В черновом варианте была, например, целая глава, посвященная биографии Сабурова. В опубликованном тексте «Дней и ночей» эту главу заменили всего несколько абзацев. Не вошедшая в повесть глава была в известной мере ответом на вопрос: что думал я, че­ловек своего поколения, тогда, в мае-июне сорок третьего года, о некоторых проблемах, связанных с предвоенным временем.

Будучи человеком не только из интеллигентной семьи, а из семьи военной интеллигенции, из офицерской семьи, я, например, понял на войне, что часть нашей интеллигенции в 30-е годы непра­вильно относилась к армейской службе, да и с ней, с интеллиген­цией, в этом отношении часто поступали неправильно. Как много интеллигентов «откручивалось» от армии, проходило мимо одного­дичной службы, отказывалось оставаться сверхсрочниками. И с ка­кой легкостью им это удавалось! А ведь к концу войны оказалось, это я уже забегаю вперед, что около половины командиров стрелко­вых полков не были до войны профессионалами. Вот эта тема тоже проходила. Она частично где-то осталась в повести, но в черно­вом варианте она была более подробно разработана.

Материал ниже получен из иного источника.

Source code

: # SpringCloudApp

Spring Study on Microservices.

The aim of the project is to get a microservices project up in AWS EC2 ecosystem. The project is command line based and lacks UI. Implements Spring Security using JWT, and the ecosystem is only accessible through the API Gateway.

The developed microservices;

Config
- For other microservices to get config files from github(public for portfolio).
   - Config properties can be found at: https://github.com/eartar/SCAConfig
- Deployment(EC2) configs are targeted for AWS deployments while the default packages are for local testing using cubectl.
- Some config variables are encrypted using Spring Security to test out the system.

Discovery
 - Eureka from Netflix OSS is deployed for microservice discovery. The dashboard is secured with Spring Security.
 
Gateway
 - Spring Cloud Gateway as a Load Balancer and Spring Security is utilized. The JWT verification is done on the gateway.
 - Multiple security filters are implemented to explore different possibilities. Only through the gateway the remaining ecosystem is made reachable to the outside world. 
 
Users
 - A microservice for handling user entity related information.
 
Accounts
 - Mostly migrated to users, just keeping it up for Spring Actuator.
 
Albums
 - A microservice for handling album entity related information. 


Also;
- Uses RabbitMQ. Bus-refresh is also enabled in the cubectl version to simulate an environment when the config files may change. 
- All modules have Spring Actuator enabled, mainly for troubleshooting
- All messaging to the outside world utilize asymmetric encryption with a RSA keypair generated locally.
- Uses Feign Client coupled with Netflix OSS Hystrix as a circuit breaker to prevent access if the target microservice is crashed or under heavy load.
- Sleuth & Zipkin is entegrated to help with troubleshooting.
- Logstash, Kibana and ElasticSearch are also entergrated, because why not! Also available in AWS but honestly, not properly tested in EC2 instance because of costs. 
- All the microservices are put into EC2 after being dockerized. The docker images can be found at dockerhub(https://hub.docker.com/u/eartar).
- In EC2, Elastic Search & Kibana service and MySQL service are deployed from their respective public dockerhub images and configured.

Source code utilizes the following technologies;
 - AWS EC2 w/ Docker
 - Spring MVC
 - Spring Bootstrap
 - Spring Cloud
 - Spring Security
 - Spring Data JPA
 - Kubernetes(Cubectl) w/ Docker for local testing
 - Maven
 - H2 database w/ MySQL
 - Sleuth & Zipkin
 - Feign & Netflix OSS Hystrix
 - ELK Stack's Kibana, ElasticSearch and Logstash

— Почему же эта глава не вошла в окончательный текст «Дней и ночей»?

— Дело, пожалуй, в том, что тогда, в сорок третьем году, у ме­ня не всегда хватало решимости додумать до конца на бумаге те трудные вопросы, которые поставило перед нашим поколением вре­мя и над которыми я, как и многие другие люди, мучительно раз­мышлял.

Все в этой главе было для меня тогда важно, в основе лежало верное, очевидно, чувство, но написано все это было наспех, в чем-то умозрительно и схематично. И когда я, понимая, что стено­грамма есть стенограмма, стал по первому разу править повесть, то без чьих-либо нажимов и настояний снял этот кусок.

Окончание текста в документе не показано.